--- ENTRIES PROVIDED ---
-- -- --
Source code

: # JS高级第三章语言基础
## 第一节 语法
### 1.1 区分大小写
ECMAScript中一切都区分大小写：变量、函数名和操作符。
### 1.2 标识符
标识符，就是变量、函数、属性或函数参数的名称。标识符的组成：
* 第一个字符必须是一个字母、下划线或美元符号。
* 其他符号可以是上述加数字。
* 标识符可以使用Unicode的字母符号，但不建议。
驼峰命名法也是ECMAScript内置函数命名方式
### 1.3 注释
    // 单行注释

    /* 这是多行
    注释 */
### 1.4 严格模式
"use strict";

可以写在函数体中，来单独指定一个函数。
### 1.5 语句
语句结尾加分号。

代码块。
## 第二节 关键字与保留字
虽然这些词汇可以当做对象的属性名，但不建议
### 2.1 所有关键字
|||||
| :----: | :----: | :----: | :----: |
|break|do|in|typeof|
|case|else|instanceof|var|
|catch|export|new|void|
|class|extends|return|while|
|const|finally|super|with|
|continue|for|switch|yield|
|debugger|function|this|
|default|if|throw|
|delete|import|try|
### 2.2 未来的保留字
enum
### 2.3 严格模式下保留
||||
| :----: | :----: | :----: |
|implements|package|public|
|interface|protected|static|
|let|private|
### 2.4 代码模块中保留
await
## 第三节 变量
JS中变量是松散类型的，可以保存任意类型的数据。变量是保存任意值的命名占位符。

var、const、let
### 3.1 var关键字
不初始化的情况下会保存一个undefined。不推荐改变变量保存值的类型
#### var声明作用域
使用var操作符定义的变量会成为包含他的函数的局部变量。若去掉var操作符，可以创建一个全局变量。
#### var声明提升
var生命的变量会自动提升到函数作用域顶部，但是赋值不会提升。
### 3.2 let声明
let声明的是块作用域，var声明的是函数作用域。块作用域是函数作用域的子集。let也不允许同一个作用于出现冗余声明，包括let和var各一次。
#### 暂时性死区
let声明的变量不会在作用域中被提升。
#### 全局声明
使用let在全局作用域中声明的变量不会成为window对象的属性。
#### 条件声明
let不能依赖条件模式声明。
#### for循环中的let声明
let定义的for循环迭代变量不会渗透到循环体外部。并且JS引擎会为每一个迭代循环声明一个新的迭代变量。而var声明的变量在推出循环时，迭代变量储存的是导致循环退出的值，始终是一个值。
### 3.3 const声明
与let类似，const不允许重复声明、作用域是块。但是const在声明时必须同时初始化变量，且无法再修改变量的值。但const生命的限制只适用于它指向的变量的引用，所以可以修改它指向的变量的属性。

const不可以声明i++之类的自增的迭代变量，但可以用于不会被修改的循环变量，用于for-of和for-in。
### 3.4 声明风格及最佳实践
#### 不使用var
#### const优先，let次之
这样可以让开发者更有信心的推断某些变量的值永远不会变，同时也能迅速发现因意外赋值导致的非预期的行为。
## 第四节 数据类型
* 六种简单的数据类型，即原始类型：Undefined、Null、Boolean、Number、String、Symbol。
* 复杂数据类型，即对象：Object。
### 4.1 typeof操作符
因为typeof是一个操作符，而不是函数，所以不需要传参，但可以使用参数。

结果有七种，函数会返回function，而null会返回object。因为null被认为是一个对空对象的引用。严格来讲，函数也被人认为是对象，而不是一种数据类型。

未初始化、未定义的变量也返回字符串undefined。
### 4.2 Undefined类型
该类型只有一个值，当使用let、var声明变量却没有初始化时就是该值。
-- -- --
--- INSTRUCTIONS TO FOLLOW ---
Your answer must be every line from the listing above that holds the string "但不建议".

--- RESULT FOR THIS EXERCISE ---
* 标识符可以使用Unicode的字母符号，但不建议。
虽然这些词汇可以当做对象的属性名，但不建议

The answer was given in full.